(Reuters) - Cisco Systems Inc (CSCO.O) on Wednesday forecast second-quarter revenue and profit below expectations as increasing global economic uncertainties kept clients away from spending more on its routers and switches.
Shares of the company fell 5% to $46.01 after bell as investors worry over the growth of the network gear maker, which has been shifting its focus to cyber security and software.
Wall Street has been fretting over the impact of the U.S.-China trade war on the company’s sale of switches and routers, as some of these are made in China.
Cisco said in August U.S. tariffs along with Chinese customers shunning its network gear were hurting its business.
Total product orders fell 4% in the first quarter, with product orders in Asia Pacific, Japan and China region slipping 5%, Cisco said.
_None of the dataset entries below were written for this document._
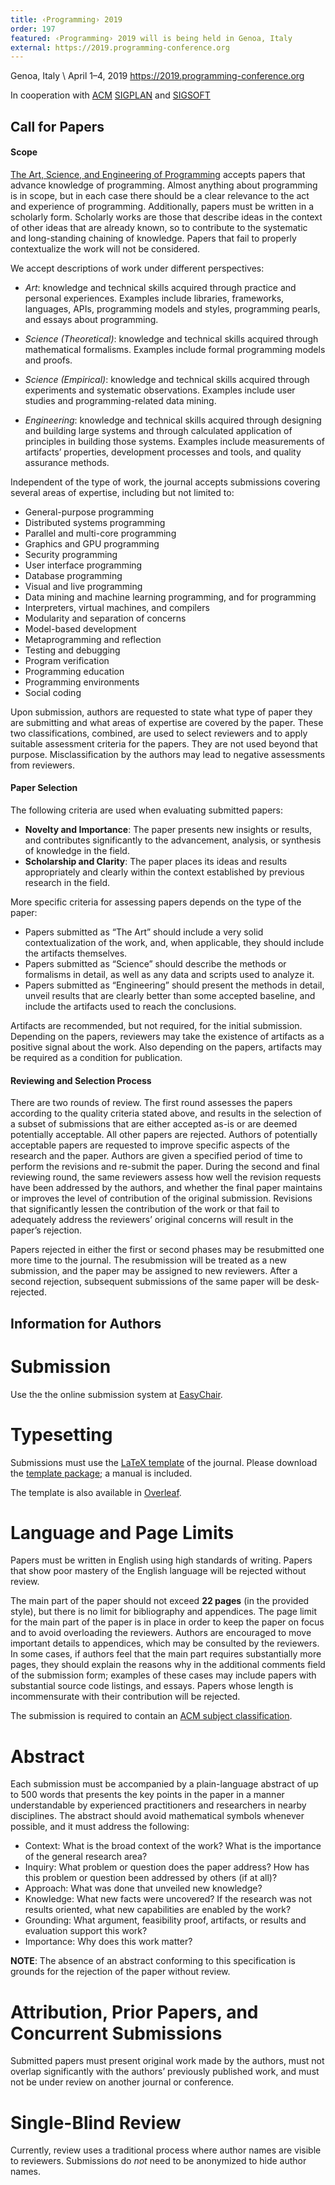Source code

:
 ```yaml
---
title: ‹Programming› 2019
order: 197
featured: ‹Programming› 2019 will is being held in Genoa, Italy
external: https://2019.programming-conference.org
---
```


Genoa, Italy \\
April 1–4, 2019
<https://2019.programming-conference.org>

In cooperation with [ACM](http://www.acm.org/) [SIGPLAN](http://www.sigplan.org/) and [SIGSOFT](http://www.sigsoft.org/)

Call for Papers
---------------

#### Scope

[The Art, Science, and Engineering of Programming](http://programming-journal.org/ "The Programming Journal") accepts papers that advance knowledge of programming. Almost anything about programming is in scope, but in each case there should be a clear relevance to the act and experience of programming. Additionally, papers must be written in a scholarly form. Scholarly works are those that describe ideas in the context of other ideas that are already known, so to contribute to the systematic and long-standing chaining of knowledge. Papers that fail to properly contextualize the work will not be considered.

We accept descriptions of work under different perspectives:

* *Art*: knowledge and technical skills acquired through practice and personal experiences. Examples include libraries, frameworks, languages, APIs, programming models and styles, programming pearls, and essays about programming.

* *Science (Theoretical)*: knowledge and technical skills acquired through mathematical formalisms. Examples include formal programming models and proofs.

* *Science (Empirical)*: knowledge and technical skills acquired through experiments and systematic observations. Examples include user studies and programming-related data mining.

* *Engineering*: knowledge and technical skills acquired through designing and building large systems and through calculated application of principles in building those systems. Examples include measurements of artifacts’ properties, development processes and tools, and quality assurance methods.

Independent of the type of work, the journal accepts submissions covering several areas of expertise, including but not limited to:

*   General-purpose programming
*   Distributed systems programming
*   Parallel and multi-core programming
*   Graphics and GPU programming
*   Security programming
*   User interface programming
*   Database programming
*   Visual and live programming
*   Data mining and machine learning programming, and for programming
*   Interpreters, virtual machines, and compilers
*   Modularity and separation of concerns
*   Model-based development
*   Metaprogramming and reflection
*   Testing and debugging
*   Program verification
*   Programming education
*   Programming environments
*   Social coding

Upon submission, authors are requested to state what type of paper they are submitting and what areas of expertise are covered by the paper. These two classifications, combined, are used to select reviewers and to apply suitable assessment criteria for the papers. They are not used beyond that purpose. Misclassification by the authors may lead to negative assessments from reviewers.

#### Paper Selection

The following criteria are used when evaluating submitted papers:

  * **Novelty and Importance**: The paper presents new insights or results, and contributes significantly to the advancement, analysis, or synthesis of knowledge in the field.
  * **Scholarship and Clarity**: The paper places its ideas and results appropriately and clearly within the context established by previous research in the field.

More specific criteria for assessing papers depends on the type of the paper:

  * Papers submitted as “The Art” should include a very solid contextualization of the work, and, when applicable, they should include the artifacts themselves.
  *  Papers submitted as “Science” should describe the methods or formalisms in detail, as well as any data and scripts used to analyze it.
  * Papers submitted as “Engineering” should present the methods in detail, unveil results that are clearly better than some accepted baseline, and include the artifacts used to reach the conclusions.

Artifacts are recommended, but not required, for the initial submission. Depending on the papers, reviewers may take the existence of artifacts as a positive signal about the work. Also depending on the papers, artifacts may be required as a condition for publication.

#### Reviewing and Selection Process

There are two rounds of review. The first round assesses the papers according to the quality criteria stated above, and results in the selection of a subset of submissions that are either accepted as-is or are deemed potentially acceptable. All other papers are rejected. Authors of potentially acceptable papers are requested to improve specific aspects of the research and the paper. Authors are given a specified period of time to perform the revisions and re-submit the paper. During the second and final reviewing round, the same reviewers assess how well the revision requests have been addressed by the authors, and whether the final paper maintains or improves the level of contribution of the original submission. Revisions that significantly lessen the contribution of the work or that fail to adequately address the reviewers’ original concerns will result in the paper’s rejection.

Papers rejected in either the first or second phases may be resubmitted one more time to the journal. The resubmission will be treated as a new submission, and the paper may be assigned to new reviewers. After a second rejection, subsequent submissions of the same paper will be desk-rejected.

Information for Authors
-----------------------

# Submission 
Use the the online submission system at [EasyChair][submit]. 

# Typesetting

Submissions must use the [LaTeX template][latex template] of the journal. Please download the [template package][template package]; a manual is included.

The template is also available in [Overleaf][overleaf].

# Language and Page Limits

Papers must be written in English using high standards of writing. Papers that show poor mastery of the English language will be rejected without review.

The main part of the paper should not exceed **22 pages** (in the provided style), but there is no limit for bibliography and appendices. The page limit for the main part of the paper is in place in order to keep the paper on focus and to avoid overloading the reviewers. Authors are encouraged to move important details to appendices, which may be consulted by the reviewers. In some cases, if authors feel that the main part requires substantially more pages, they should explain the reasons why in the additional comments field of the submission form; examples of these cases may include papers with substantial source code listings, and essays. Papers whose length is incommensurate with their contribution will be rejected.

The submission is required to contain an [ACM subject classification][ccs].

# Abstract

Each submission must be accompanied by a plain-language abstract of up to 500 words that presents the key points in the paper in a manner understandable by experienced practitioners and researchers in nearby disciplines. The abstract should avoid mathematical symbols whenever possible, and it must address the following:

- Context: What is the broad context of the work? What is the importance of the general research area? 
- Inquiry: What problem or question does the paper address? How has this problem or question been addressed by others (if at all)? 
- Approach: What was done that unveiled new knowledge? 
- Knowledge: What new facts were uncovered? If the research was not results oriented, what new capabilities are enabled by the work? 
- Grounding: What argument, feasibility proof, artifacts, or results and evaluation support this work? 
- Importance: Why does this work matter? 

**NOTE**: The absence of an abstract conforming to this specification is grounds for the rejection of the paper without review.

# Attribution, Prior Papers, and Concurrent Submissions

Submitted papers must present original work made by the authors, must not overlap significantly with the authors’ previously published work, and must not be under review on another journal or conference.

# Single-Blind Review

Currently, review uses a traditional process where author names are visible to reviewers. Submissions do *not* need to be anonymized to hide author names.

[submit]: https://easychair.org/conferences/?conf=programming2019
[ccs]: https://dl.acm.org/ccs/ccs.cfm
[latex template]: https://github.com/programming-journal/programming/releases
[template package]: https://github.com/programming-journal/programming/releases/download/v1.3a/programming-template_v1.3a.zip
[overleaf]: https://www.overleaf.com/articles/programming/kzcgbdsnnyyt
“We began to see some early signs of some macro impact toward the end of Q4. And we just basically saw that continue throughout the quarter,” Chief Executive Officer Chuck Robbins said on a post earnings call with analysts.
“The entire (first) quarter was worse than we had expected when we began and it was fairly broad-based.”
Elazar Advisors analyst Chaim Siegel said the company’s results pointed to a slowdown spreading globally, which was not a good sign for global confidence on spending.
Cisco expects revenue in the current quarter to drop by 3% to 5% from a year earlier to between $12.07 billion to $11.82 billion. Analysts were expecting revenue of $12.77 billion, according to IBES data from Refinitiv.
It forecast adjusted profit to be between 75 cents and 77 cents per share, below analysts’ average estimate of 79 cents.
“This is not a one-quarter problem. It’s likely a multiple quarter problem. We expect street estimates to come down across multiple quarters,” Needham analyst Alex Henderson said.
The company’s software and cyber security businesses helped the Dow-component beat estimates for the first quarter ended Oct. 26. Excluding items, Cisco earned 84 cents per share and beat estimates of 81 cents.